IGN finally reviewed The Wolverine. Seems like they liked it a lot.
With his return to the title role of The Wolverine for the sixth time (with a seventh film now shooting), Hugh Jackman has proven that there's plenty of life left in the most famous X-Man. Unburdened by the type of reservations or fears that some other filmmakers and actors seem to have about the comic-book characters they're adapting, Jackman once again goes full in, embracing the Logan that fans first fell in love with in the pages of the X-Men. The result is, finally, the Wolverine movie we've always wanted.
Director James Mangold (3:10 to Yuma, Walk the Line) and his screenwriters smartly avoid the clutter of mutants and other pitfalls of the character's first solo film, creating a tale that is equal parts inspired by a classic storyline from the comics, a continuation of the X-Men film series, and a separate adventure all its own.

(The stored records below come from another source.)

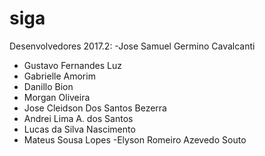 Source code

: # siga

Desenvolvedores 2017.2:
-Jose Samuel Germino Cavalcanti
- Gustavo Fernandes Luz
- Gabrielle Amorim
- Danillo Bion
- Morgan Oliveira
- Jose Cleidson Dos Santos Bezerra
- Andrei Lima A. dos Santos
- Lucas da Silva Nascimento
- Mateus Sousa Lopes
-Elyson Romeiro Azevedo Souto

Much like the character himself, The Wolverine is lean, mean, and fun.
Interestingly enough, the film serves as a quasi-sequel to the last of the "original" X-Men films, The Last Stand, which came out all the way back in 2006. When we first meet him here, Logan is living like a hermit in the Canadian wild, with the closest thing he has to a friend apparently being the grizzly with whom he uneasily shares the area. Wolverine is mourning the loss of Jean Grey, the X-Men teammate who he loved -- and was forced to kill in that earlier film -- and he has cut himself off from the world rather than have to face more loss.

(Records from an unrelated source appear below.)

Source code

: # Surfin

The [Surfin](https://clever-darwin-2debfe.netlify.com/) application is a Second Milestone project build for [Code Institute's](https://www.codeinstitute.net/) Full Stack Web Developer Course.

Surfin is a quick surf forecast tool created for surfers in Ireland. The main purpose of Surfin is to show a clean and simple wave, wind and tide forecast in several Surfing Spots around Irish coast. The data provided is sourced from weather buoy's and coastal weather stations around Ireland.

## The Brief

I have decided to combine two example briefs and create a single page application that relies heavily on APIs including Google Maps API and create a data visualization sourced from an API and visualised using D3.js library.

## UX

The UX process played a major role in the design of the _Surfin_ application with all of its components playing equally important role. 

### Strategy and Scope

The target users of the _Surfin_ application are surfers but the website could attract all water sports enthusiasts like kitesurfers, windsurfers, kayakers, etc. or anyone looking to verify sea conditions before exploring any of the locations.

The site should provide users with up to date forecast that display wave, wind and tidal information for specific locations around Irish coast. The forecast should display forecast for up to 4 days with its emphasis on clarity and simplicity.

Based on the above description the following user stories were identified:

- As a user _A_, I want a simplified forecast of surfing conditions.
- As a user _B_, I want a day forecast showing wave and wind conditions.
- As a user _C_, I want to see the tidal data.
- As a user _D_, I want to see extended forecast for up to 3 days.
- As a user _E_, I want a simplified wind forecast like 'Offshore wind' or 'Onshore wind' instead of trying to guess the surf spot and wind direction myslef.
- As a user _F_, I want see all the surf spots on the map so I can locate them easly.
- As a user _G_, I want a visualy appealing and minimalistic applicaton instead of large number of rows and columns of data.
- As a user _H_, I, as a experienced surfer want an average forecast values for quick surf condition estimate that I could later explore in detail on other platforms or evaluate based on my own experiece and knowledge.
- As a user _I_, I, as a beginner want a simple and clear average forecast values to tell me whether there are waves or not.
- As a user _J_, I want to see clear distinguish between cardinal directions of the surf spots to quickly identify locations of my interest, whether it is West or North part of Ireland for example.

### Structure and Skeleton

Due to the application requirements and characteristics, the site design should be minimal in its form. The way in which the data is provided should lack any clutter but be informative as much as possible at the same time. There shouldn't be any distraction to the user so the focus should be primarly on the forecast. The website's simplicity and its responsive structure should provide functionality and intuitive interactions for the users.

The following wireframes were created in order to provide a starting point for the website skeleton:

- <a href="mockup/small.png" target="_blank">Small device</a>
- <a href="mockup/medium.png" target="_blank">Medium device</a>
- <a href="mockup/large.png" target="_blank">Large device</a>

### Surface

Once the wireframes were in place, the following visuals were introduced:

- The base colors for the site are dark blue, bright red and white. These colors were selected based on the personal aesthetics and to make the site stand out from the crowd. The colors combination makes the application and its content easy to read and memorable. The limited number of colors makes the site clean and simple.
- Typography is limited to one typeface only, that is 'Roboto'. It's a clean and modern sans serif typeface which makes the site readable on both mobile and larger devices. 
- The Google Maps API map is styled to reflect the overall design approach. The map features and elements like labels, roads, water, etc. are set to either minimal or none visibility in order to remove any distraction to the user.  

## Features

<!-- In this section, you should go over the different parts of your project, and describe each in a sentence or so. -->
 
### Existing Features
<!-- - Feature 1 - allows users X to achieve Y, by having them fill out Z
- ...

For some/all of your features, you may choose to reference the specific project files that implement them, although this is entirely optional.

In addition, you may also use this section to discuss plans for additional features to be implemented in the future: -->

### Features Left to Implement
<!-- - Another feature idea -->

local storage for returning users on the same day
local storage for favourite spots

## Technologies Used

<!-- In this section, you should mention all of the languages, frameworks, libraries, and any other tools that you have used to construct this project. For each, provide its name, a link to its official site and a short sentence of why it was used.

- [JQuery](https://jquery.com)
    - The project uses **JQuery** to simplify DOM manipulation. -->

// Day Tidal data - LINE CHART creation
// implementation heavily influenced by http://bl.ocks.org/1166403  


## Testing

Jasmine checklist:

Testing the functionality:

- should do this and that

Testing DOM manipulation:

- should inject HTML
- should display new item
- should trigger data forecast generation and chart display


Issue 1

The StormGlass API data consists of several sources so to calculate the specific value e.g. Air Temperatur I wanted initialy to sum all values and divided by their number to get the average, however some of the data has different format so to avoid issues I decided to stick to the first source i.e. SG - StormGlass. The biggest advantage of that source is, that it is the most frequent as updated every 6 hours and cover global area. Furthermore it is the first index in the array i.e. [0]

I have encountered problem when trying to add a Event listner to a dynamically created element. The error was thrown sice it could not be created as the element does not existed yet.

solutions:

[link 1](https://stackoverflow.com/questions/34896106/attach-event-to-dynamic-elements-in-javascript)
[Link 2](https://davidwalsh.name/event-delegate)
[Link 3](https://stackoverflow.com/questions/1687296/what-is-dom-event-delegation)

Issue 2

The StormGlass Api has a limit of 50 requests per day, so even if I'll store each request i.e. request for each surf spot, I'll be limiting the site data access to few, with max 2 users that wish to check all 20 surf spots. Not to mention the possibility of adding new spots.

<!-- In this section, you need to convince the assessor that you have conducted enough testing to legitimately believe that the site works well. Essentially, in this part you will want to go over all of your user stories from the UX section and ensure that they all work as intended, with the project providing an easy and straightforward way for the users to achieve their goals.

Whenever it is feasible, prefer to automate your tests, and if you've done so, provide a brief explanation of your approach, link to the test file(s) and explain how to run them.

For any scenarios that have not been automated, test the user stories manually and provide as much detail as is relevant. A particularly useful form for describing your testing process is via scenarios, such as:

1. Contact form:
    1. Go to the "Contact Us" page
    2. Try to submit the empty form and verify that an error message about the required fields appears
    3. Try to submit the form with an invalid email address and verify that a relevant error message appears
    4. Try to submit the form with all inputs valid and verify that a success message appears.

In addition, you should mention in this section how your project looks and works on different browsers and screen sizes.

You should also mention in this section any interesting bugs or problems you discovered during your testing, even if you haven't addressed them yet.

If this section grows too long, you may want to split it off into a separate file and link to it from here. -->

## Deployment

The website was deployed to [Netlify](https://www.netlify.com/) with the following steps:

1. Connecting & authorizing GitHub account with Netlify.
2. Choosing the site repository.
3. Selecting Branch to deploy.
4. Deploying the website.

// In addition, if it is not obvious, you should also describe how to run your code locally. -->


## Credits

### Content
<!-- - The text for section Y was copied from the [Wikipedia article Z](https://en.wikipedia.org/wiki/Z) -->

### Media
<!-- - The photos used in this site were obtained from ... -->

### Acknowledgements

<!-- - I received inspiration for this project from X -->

Famke Janssen as Phoenix-like as ever, appears to Logan throughout the story -- as a dream, a ghost, or something else entirely perhaps -- as he struggles with the guilt of what he did.
But the film is a journey of healing for the character, as well as a meditation on the nature of life, death, and the notion of immortality. Soon, the ageless Logan encounters Yukio, the emissary of a dying old man whose life he saved decades earlier during World War II (we flashback to this moment, an intense recreation of the Nagasaki atomic attack). The old man, Yashida (Hal Yamanouchi), brings Logan back to Japan, where he offers to take the mutant's immortality away from him a compelling situation to put Wolverine in, cursed as the character is to forever see those around him grow old and die.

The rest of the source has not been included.